Édito

Multinationales: un premier pas

Multinationales: un premier pas
Acceptée par le peuple, la première initiative avait échoué à atteindre la double majorité en novembre 2020. KEYSTONE
Multinationales responsables

Ce mardi, une nouvelle initiative pour des multinationales responsables a été lancée, près de cinq ans après la mobilisation mémorable de la société civile pour une réglementation contraignante des firmes suisses actives à l’étranger. Acceptée par le peuple, la première initiative avait échoué à atteindre la double majorité en novembre 2020.

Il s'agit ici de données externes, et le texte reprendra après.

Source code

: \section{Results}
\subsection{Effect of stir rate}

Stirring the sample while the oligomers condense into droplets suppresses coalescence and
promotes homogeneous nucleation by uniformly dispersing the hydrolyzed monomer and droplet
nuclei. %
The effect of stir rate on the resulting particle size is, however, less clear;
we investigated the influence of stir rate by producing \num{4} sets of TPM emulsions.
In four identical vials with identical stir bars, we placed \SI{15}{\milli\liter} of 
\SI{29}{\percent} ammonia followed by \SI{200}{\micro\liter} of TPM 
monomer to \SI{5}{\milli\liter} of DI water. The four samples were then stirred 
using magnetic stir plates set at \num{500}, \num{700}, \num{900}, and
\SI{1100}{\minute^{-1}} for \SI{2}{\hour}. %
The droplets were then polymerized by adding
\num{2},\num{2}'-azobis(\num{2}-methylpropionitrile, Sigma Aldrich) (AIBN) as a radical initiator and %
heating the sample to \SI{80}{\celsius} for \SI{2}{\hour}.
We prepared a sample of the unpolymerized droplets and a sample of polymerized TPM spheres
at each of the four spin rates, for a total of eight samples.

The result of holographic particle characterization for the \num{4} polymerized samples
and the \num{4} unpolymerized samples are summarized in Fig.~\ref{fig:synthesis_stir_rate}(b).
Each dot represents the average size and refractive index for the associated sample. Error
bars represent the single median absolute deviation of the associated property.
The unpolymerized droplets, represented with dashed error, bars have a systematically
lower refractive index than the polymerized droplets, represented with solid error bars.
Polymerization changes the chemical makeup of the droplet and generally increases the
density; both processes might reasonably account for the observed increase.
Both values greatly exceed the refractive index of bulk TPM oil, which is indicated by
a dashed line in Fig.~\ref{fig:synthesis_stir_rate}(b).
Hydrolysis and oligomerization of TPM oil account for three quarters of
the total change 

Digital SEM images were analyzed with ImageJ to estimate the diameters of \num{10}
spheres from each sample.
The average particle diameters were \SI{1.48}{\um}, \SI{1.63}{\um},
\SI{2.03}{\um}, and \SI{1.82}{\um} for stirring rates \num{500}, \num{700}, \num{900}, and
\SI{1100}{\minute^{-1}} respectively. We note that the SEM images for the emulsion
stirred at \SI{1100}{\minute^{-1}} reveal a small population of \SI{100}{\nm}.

Berceau d’innombrables multinationales, la Suisse ferme aujourd’hui encore les yeux sur des violations effrayantes des droits humains commises loin des bureaux feutrés de Genève ou de Zoug. Des populations sont empoisonnées par des métaux lourds, chassées de force de leur village ou réduites à des conditions de travail proches de l’esclavage, sans que les entreprises qui en sont responsables, domiciliées en Suisse, ne soient inquiétées.

Le Conseil fédéral a tout fait pour ne rien faire. Le contre-projet indirect entré en vigueur en réponse à l’initiative rejetée en 2020 est une coquille vide. Il ne prévoit ni sanction ni mécanisme de plainte pour les victimes. La nouvelle initiative lancée par la coalition pour des multinationales responsables est donc plus que nécessaire.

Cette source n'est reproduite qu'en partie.